The implementation using the ideas above:

class FuzzyLife {
public:
   int survivingCells(vector <string>);
};

// movement vectors
int dx[] = {-1, -1, -1, 0, 0, 1, 1, 1};
int dy[] = {-1, 0, 1, -1, 1, -1, 0, 1};

int FuzzyLife::survivingCells(vector <string> grid) {
   int res = 0;
   // pad the grid with extra 0's around the perimeter
   string str(grid[0].size()+2,'0');
   for (int i = 0; i < grid.size(); i++) {
      grid[i] = '0' + grid[i] + '0';
   }
   grid.insert(grid.begin(),str);
   grid.push_back(str);
   for (int i = 0; i < grid.size(); i++) {
      for (int j = 0; j < grid[i].size(); j++) {
         if (grid[i][j] == '?') {
            // compute options ('?' = 1)
            grid[i][j] = '1';
            int c1 = 0;
            for (int m = 0; m < 8; m++) {
               int neighX = i + dx[m];
               int neighY = j + dy[m];
               if (neighX < 0 || neighY < 0 || neighX >= grid.size() 
               || neighY >= grid[0].size()) continue;
               int alive = 0;
               for (int n = 0; n < 8; n++) {
                  int mX = neighX + dx[n];
                  int mY = neighY + dy[n];
                  if (mX < 0 || mY < 0 || mX >= grid.size() 

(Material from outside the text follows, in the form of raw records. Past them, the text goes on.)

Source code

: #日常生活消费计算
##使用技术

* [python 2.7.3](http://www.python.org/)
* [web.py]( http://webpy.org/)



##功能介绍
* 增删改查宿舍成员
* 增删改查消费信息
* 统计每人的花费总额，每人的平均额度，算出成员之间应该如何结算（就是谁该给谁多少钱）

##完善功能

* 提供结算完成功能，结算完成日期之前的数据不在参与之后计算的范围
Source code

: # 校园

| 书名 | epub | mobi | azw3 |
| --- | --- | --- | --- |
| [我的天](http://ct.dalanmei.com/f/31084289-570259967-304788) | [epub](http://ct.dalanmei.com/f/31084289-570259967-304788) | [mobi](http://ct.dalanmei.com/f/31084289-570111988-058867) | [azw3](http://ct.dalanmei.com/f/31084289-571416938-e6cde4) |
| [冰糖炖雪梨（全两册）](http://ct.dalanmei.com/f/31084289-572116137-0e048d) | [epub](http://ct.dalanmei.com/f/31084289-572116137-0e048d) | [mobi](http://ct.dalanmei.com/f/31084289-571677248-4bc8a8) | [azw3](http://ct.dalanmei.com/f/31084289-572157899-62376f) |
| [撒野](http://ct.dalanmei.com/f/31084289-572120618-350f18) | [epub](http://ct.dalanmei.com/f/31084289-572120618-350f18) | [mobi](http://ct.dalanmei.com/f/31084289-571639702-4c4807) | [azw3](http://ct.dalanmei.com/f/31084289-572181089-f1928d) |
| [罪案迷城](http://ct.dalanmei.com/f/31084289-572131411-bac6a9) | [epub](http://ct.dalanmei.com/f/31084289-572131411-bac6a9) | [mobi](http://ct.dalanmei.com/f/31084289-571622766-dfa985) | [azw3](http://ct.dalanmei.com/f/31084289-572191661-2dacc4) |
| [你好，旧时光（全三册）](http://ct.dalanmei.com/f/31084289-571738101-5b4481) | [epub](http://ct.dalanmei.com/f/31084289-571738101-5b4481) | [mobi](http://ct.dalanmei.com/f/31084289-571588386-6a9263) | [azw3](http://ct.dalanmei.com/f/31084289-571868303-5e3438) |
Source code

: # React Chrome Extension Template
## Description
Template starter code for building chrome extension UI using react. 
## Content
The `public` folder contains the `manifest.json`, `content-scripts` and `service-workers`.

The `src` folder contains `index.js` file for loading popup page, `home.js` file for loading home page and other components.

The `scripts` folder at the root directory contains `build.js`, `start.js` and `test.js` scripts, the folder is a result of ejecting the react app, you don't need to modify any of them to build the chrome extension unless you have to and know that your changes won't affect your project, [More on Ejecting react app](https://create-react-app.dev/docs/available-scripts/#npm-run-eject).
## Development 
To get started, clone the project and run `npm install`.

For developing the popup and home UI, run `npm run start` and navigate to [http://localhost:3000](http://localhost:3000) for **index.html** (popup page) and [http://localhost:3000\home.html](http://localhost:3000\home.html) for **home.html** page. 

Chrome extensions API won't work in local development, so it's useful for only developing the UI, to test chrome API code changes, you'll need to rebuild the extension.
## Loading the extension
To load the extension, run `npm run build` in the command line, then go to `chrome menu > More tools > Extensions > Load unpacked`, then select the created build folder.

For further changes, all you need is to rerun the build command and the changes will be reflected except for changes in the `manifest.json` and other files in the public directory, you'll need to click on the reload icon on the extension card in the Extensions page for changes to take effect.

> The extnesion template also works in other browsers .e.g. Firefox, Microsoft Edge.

                  || mY >= grid[0].size()) continue;
                  if (grid[mX][mY] == '1') alive++;
               }
               if (grid[neighX][neighY] == '1' && (alive == 2 || alive == 3)) c1++;
               else if (grid[neighX][neighY] == '0' && (alive == 3)) c1++;
            }
            // consider the square itself under '?' = 1
            int selfAlive = 0;
            for (int n = 0; n < 8; n++) {
               int selfX = i + dx[n];
               int selfY = j + dy[n];
               if (selfX < 0 || selfY < 0 || selfX >= grid.size() 

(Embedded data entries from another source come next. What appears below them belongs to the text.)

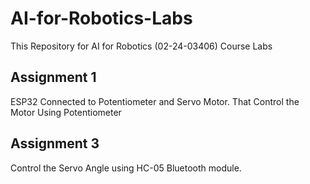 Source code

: # AI-for-Robotics-Labs
This Repository for AI for Robotics (02-24-03406) Course Labs 

## Assignment 1
ESP32 Connected to Potentiometer and Servo Motor.
That Control the Motor Using Potentiometer

## Assignment 3
Control the Servo Angle using HC-05 Bluetooth module.
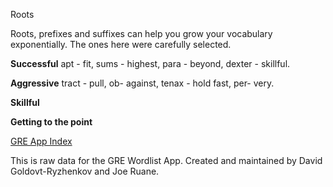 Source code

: 
Roots

Roots, prefixes and suffixes can help you grow your vocabulary exponentially. The ones here were carefully selected. 

**Successful**
apt - fit,
sums - highest,
para - beyond,
dexter - skillful.

**Aggressive**
tract - pull,
ob- against,
tenax - hold fast,
per- very.

**Skillful**

**Getting to the point**



[GRE App Index](/index.md)
  
This is raw data for the GRE Wordlist App.
Created and maintained by David Goldovt-Ryzhenkov and Joe Ruane.
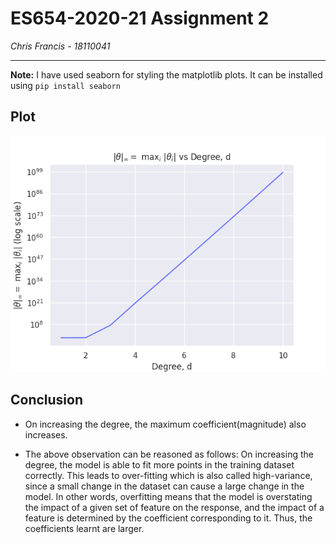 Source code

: # ES654-2020-21 Assignment 2

*Chris Francis* - *18110041*

------
**Note:** I have used seaborn for styling the matplotlib plots. It can be installed using `pip install seaborn`

## Plot

![plot](images/q5_plot.png)

## Conclusion

* On increasing the degree, the maximum coefficient(magnitude) also increases. 

* The above observation can be reasoned as follows: On increasing the degree, the model is able to fit more points in the training dataset correctly. This leads to over-fitting which is also called high-variance, since a small change in the dataset can cause a large change in the model. In other words, overfitting means that the model is overstating the impact of a given set of feature on the response, and the impact of a feature is determined by the coefficient corresponding to it. Thus, the coefficients learnt are larger.
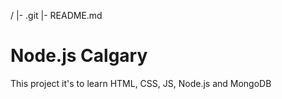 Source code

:  /
 	|- .git
 |- README.md
 
  # Node.js Calgary

 This project it's to learn HTML, CSS, JS, Node.js and MongoDB
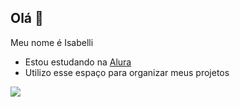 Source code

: ## Olá 👋

Meu nome é Isabelli

- Estou estudando na [Alura](https://www.alura.com.br)
- Utilizo esse espaço para organizar meus projetos
 
![](https://media.tenor.com/xqk0tHmh3EYAAAAM/hori.gif)

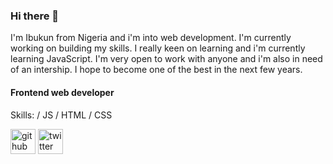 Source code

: ### Hi there 👋

I'm Ibukun from Nigeria and i'm into web development. 
I'm currently working on building my skills.
I really keen on learning and i'm currently learning JavaScript.
I'm very open to work with anyone and i'm also in need of an intership.
I hope to become one of the best in the next few years.

#### Frontend web developer

Skills: / JS / HTML / CSS

[<img src='https://cdn.jsdelivr.net/npm/simple-icons@3.0.1/icons/github.svg' alt='github' height='40'>](https://github.com/abidoyeIbukun)  [<img src='https://cdn.jsdelivr.net/npm/simple-icons@3.0.1/icons/twitter.svg' alt='twitter' height='40'>](https://twitter.com/@only_omopastor)  


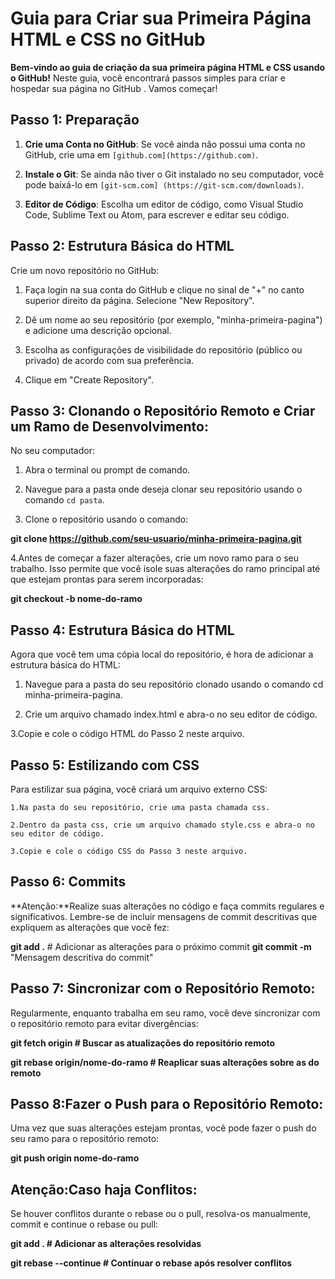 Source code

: # Guia para Criar sua Primeira Página HTML e CSS no GitHub

**Bem-vindo ao guia de criação da sua primeira página HTML e CSS usando o GitHub!** Neste guia, você encontrará passos simples para criar e hospedar sua página no GitHub . Vamos começar!

## Passo 1: Preparação

1. **Crie uma Conta no GitHub**: Se você ainda não possui uma conta no GitHub, crie uma em `[github.com](https://github.com)`.

2. **Instale o Git**: Se ainda não tiver o Git instalado no seu computador, você pode baixá-lo em `[git-scm.com]
   (https://git-scm.com/downloads)`.

4. **Editor de Código**: Escolha um editor de código, como Visual Studio Code, Sublime Text ou Atom, para escrever e editar seu código.

## Passo 2: Estrutura Básica do HTML

Crie um novo repositório no GitHub:

1. Faça login na sua conta do GitHub e clique no sinal de "+" no canto superior direito da página. Selecione "New Repository".

2. Dê um nome ao seu repositório (por exemplo, "minha-primeira-pagina") e adicione uma descrição opcional.

3. Escolha as configurações de visibilidade do repositório (público ou privado) de acordo com sua preferência.

4. Clique em "Create Repository".

## Passo 3: Clonando o Repositório Remoto e Criar um Ramo de Desenvolvimento:

No seu computador:

1. Abra o terminal ou prompt de comando.

2. Navegue para a pasta onde deseja clonar seu repositório usando o comando `cd pasta`.

3. Clone o repositório usando o comando:

**git clone https://github.com/seu-usuario/minha-primeira-pagina.git**

4.Antes de começar a fazer alterações, crie um novo ramo para o seu trabalho. Isso permite que você isole suas alterações do ramo principal até que estejam prontas para serem incorporadas:

**git checkout -b nome-do-ramo**


## Passo 4: Estrutura Básica do HTML 

Agora que você tem uma cópia local do repositório, é hora de adicionar a estrutura básica do HTML:

   1. Navegue para a pasta do seu repositório clonado usando o comando cd minha-primeira-pagina.

   2. Crie um arquivo chamado index.html e abra-o no seu editor de código.

   3.Copie e cole o código HTML do Passo 2 neste arquivo.

##  Passo 5: Estilizando com CSS

Para estilizar sua página, você criará um arquivo externo CSS:

    1.Na pasta do seu repositório, crie uma pasta chamada css.

    2.Dentro da pasta css, crie um arquivo chamado style.css e abra-o no seu editor de código.

    3.Copie e cole o código CSS do Passo 3 neste arquivo.

## Passo 6: Commits 
**Atenção:**Realize suas alterações no código e faça commits regulares e significativos. 
Lembre-se de incluir mensagens de commit descritivas que expliquem as alterações que você fez:

**git add .**  # Adicionar as alterações para o próximo commit
**git commit -m** "Mensagem descritiva do commit"


## Passo 7: Sincronizar com o Repositório Remoto:

Regularmente, enquanto trabalha em seu ramo, você deve sincronizar com o repositório remoto para evitar divergências:

**git fetch origin  # Buscar as atualizações do repositório remoto**

**git rebase origin/nome-do-ramo  # Reaplicar suas alterações sobre as do remoto**

## Passo 8:Fazer o Push para o Repositório Remoto:

Uma vez que suas alterações estejam prontas, você pode fazer o push do seu ramo para o repositório remoto:

**git push origin nome-do-ramo**

## Atenção:Caso haja Conflitos:

Se houver conflitos durante o rebase ou o pull, resolva-os manualmente, commit e continue o rebase ou pull:

**git add .  # Adicionar as alterações resolvidas**

**git rebase --continue  # Continuar o rebase após resolver conflitos**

               || selfY >= grid[0].size()) continue;
               if (grid[selfX][selfY] == '1') selfAlive++; 
            }
            if (selfAlive == 2 || selfAlive == 3) c1++;
            // compute options ('?' = 0)
            grid[i][j] = '0';
            int c2 = 0;
            for (int m = 0; m < 8; m++) {
               int neighX = i + dx[m];
               int neighY = j + dy[m];
               if (neighX < 0 || neighY < 0 || neighX >= grid.size() 
               || neighY >= grid[0].size()) continue;
               int alive = 0;
               for (int n = 0; n < 8; n++) {
                  int mX = neighX + dx[n];
                  int mY = neighY + dy[n];
                  if (mX < 0 || mY < 0 || mX >= grid.size() 
                  || mY >= grid[0].size()) continue;
                  if (grid[mX][mY] == '1') alive++;
               }
               if (grid[neighX][neighY] == '1' && (alive == 2 || alive == 3)) c2++;
               else if (grid[neighX][neighY] == '0' && (alive == 3)) c2++;
            }
            // consider the square itself under '?' = 0
            selfAlive = 0;
            for (int n = 0; n < 8; n++) {
               int selfX = i + dx[n];
               int selfY = j + dy[n];
               if (selfX < 0 || selfY < 0 || selfX >= grid.size() 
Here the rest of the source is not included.